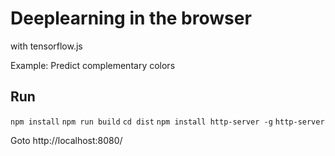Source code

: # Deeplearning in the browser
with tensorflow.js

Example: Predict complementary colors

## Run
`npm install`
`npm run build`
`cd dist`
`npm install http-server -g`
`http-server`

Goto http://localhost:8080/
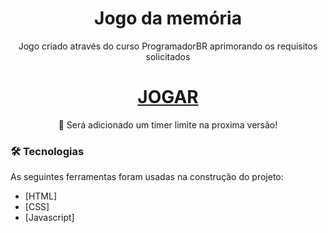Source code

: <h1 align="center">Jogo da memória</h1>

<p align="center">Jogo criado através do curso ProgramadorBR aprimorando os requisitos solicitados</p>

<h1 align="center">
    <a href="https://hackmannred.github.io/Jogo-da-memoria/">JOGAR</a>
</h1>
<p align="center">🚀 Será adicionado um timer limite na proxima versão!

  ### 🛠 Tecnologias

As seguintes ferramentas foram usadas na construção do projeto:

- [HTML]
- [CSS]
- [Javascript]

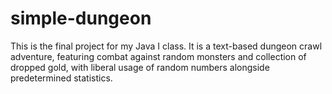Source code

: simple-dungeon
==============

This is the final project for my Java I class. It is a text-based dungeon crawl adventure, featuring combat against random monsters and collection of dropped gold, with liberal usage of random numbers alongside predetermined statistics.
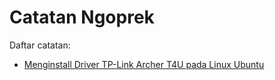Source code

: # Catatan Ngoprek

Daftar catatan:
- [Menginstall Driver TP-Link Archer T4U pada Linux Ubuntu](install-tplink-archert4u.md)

==

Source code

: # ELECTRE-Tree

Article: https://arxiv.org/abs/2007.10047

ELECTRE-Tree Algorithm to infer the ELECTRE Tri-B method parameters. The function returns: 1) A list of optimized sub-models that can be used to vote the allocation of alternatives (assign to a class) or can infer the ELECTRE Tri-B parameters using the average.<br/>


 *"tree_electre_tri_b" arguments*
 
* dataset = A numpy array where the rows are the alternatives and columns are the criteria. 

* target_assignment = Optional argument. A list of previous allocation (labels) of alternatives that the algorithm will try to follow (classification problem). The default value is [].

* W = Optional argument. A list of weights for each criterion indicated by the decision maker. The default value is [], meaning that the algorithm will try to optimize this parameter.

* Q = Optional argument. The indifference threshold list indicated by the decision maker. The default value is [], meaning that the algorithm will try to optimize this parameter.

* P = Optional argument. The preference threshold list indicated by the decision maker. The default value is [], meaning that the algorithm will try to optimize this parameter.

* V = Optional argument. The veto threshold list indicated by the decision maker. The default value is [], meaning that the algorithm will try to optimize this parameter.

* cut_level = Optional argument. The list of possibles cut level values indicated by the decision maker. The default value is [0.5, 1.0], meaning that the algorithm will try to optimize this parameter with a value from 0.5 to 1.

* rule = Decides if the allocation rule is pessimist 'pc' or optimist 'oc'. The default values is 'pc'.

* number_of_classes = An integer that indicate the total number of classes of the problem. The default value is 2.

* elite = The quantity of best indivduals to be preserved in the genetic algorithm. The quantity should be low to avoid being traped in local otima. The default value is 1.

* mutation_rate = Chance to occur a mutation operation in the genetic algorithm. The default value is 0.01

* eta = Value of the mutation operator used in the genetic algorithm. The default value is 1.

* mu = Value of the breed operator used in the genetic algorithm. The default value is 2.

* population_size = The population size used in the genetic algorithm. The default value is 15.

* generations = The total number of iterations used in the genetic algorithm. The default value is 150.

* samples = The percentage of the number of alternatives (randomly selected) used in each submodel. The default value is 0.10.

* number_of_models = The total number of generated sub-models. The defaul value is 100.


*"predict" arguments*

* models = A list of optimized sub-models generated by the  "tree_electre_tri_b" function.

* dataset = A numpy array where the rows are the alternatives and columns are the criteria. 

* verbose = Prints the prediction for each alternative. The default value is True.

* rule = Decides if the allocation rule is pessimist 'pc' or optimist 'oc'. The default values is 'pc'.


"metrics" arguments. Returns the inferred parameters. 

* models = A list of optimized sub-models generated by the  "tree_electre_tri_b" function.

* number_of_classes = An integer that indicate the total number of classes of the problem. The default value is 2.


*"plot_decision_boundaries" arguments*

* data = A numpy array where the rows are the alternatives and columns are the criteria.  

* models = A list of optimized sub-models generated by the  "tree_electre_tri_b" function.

* _WHAT THIS TASK INVOLVES_
Your answer must be a single number: the count of lines above that hold the word "server".

* _REPLY TO THE EXERCISE_
2